Nao’s story follows her classmates’ bullying and ignoring, her father’s various suicide attempts, and most of all her relationship to her great grandmother and Buddhist nun Jiko who helps Nao find calm amidst the depression and despair. Eventually with Ruth’s help in dreams, Nao is believed to survived as a student in Montreal and her father successfully starts a business/tech venture inspired by Nao’s bullying experiences. Ruth finds peace at the island and with her husband for now, and relieves some of the stress of not working on her memoir project.
How I discovered it (rec, why now)
Read in 2018
How I felt (thoughts on writing, themes, plot, pacing)
Craft:
- Enjoyed appendix to explain esoteric concepts (Zen moments, quantum mechanics, Schrodinger’s cat) as told from Ruth’s POV
- Ruth’s character mainly as a reader and the role a reader plays in a story, as exposition—brief exploration of dissatisfaction and isolation
- voice of the narrator is strong and lots of fun
- Unabashed use of foreign words, with footnotes to explain
- Shishōsetsu, I-Novel
“has been cited…in reference to issues of truthfulness and fabrication, highlighting the tension between self-revelatory, self-concealing, and self-effacing acts.”
Themes
- Cultural difference in perception of suicide
- Zen buddhism concepts of life’s meaning and time
- Commentary on dangers and speeding up of technology
Who would like it
Introspective, spiritual people who want to contemplate time, life, and death
Top quotes
Making a suicide is finding the edge of life. It stops life in time, so we can grasp what shape it is and feel it is real, at least for a just a moment.

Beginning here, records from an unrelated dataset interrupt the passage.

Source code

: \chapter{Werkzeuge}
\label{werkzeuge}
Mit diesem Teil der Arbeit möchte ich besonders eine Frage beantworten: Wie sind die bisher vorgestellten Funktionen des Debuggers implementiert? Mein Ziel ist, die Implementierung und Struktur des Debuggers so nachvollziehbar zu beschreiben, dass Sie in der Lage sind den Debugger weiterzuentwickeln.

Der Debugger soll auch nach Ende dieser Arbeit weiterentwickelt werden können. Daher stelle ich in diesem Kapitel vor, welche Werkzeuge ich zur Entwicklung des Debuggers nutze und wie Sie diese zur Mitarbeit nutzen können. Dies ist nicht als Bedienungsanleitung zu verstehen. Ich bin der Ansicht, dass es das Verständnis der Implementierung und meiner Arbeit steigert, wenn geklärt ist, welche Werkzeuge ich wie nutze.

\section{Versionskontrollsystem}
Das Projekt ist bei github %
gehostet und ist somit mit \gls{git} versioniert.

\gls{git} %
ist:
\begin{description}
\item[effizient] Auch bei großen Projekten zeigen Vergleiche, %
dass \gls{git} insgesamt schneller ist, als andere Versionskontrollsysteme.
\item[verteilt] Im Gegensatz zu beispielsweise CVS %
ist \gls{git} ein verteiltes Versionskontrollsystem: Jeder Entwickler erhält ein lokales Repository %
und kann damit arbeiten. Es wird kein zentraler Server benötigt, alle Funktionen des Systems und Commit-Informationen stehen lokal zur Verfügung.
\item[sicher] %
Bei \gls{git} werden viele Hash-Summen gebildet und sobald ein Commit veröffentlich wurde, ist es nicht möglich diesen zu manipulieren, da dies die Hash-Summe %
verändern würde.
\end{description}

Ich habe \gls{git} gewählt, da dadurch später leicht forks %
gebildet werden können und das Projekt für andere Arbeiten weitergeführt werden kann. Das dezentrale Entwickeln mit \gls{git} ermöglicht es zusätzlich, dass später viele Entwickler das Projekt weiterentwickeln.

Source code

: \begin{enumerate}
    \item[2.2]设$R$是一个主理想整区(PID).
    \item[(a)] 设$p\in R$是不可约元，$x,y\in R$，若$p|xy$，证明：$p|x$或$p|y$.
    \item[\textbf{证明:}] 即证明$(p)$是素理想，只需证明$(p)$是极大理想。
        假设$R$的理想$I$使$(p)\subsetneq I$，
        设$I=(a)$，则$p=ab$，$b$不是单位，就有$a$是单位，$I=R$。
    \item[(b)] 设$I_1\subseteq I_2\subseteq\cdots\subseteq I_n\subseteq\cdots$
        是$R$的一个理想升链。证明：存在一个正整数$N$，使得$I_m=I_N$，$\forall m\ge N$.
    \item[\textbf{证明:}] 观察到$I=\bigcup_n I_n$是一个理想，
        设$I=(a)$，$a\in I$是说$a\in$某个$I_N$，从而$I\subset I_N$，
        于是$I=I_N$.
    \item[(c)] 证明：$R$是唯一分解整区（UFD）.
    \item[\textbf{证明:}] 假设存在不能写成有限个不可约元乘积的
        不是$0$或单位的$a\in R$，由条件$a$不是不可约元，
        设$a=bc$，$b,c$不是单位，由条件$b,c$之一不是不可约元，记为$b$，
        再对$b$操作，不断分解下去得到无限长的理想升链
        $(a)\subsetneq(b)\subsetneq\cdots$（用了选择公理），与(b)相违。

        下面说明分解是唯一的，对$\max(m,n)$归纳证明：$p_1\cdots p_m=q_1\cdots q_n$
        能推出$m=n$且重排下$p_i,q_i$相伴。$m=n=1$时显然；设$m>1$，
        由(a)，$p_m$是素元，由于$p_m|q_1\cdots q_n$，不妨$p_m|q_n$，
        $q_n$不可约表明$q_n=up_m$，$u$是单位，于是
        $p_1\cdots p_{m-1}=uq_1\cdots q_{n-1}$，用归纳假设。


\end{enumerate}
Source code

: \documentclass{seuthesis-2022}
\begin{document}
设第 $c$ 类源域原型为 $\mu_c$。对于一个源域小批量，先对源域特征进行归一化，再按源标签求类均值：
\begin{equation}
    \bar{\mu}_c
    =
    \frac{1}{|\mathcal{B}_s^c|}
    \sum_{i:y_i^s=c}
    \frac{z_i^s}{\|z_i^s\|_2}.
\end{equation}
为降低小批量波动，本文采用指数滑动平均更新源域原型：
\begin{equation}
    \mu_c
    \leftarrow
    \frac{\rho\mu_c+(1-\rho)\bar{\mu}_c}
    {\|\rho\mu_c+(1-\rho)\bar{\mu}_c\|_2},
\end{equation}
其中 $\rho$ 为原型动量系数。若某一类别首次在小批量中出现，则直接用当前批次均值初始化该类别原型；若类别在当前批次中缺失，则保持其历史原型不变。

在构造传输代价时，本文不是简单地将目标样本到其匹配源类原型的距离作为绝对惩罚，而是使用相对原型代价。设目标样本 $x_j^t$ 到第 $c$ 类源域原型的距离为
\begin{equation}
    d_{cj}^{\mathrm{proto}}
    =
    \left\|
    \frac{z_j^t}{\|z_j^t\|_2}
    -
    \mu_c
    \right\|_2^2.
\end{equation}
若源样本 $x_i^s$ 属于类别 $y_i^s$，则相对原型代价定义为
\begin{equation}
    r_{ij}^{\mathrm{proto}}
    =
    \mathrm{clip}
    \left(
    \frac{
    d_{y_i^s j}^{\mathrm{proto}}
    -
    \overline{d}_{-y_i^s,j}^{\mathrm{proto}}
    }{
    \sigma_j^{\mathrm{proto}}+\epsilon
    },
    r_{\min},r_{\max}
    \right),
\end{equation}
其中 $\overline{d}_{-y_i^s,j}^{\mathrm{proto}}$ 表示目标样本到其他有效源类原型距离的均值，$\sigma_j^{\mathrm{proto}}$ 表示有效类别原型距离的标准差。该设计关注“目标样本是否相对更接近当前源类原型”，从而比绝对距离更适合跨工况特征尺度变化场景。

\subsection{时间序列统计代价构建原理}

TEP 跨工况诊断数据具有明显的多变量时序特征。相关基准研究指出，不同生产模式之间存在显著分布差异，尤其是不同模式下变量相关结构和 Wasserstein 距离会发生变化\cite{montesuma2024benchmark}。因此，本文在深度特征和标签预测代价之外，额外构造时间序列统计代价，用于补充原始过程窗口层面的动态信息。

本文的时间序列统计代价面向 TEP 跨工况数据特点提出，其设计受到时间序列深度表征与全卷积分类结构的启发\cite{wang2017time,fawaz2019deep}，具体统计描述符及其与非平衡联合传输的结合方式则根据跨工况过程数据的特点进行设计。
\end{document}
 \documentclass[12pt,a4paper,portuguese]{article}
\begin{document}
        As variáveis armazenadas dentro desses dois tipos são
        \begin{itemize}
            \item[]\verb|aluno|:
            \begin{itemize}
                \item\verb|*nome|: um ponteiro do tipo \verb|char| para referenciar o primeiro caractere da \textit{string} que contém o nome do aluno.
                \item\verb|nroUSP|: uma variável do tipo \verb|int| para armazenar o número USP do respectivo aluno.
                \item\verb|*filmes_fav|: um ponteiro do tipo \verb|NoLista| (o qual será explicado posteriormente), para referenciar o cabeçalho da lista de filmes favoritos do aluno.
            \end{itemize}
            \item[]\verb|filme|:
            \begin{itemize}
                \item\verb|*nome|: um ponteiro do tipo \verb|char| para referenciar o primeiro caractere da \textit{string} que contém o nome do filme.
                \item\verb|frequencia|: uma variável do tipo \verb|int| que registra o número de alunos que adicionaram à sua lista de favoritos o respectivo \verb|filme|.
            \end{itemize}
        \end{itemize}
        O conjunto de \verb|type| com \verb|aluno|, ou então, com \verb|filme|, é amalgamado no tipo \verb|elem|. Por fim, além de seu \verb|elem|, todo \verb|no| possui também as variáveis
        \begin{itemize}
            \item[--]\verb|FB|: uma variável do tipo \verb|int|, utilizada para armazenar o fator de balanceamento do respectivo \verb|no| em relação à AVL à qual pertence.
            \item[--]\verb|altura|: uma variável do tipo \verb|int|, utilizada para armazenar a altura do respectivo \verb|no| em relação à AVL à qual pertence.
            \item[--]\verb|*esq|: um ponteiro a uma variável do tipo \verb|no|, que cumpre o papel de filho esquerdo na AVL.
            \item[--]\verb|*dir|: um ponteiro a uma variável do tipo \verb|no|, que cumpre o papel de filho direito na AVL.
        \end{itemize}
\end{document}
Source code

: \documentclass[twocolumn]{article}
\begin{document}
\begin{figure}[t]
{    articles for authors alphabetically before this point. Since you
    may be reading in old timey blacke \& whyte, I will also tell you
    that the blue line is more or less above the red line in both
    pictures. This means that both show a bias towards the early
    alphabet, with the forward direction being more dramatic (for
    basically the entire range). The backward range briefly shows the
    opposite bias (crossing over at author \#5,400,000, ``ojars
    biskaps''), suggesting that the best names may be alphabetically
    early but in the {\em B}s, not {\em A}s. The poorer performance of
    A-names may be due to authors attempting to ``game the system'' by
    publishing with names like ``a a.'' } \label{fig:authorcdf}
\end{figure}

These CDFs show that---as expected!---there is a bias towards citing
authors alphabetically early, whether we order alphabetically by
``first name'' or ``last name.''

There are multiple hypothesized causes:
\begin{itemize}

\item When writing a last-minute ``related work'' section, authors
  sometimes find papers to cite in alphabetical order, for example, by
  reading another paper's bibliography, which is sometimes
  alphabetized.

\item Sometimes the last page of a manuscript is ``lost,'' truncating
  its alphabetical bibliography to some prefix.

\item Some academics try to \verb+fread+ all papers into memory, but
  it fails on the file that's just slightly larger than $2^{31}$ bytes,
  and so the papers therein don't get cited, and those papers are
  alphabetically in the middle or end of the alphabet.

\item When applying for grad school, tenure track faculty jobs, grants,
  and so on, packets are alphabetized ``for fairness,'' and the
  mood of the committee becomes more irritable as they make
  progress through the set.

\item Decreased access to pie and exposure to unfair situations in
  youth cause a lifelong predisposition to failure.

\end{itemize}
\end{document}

Does the half-life of information correlate with the decay of our attention?
This agitation was familiar, a paradoxical feeling that built up inside her when she was spending too much time online, as though some force was at once goading her and holding her back. socialmedia
Knowledge and sense are not the same thing. Knowledge I understand, but how about sense? Is sense the same as feeling? Is conscience a fact that I can learn and know, or is it more like an emotion? Is it related to empathy? Is it different than shame? And why is it a compulsion ?
The ancient Greeks believed that when you read aloud, it was actually the dead, borrowing your tongue, to speak again.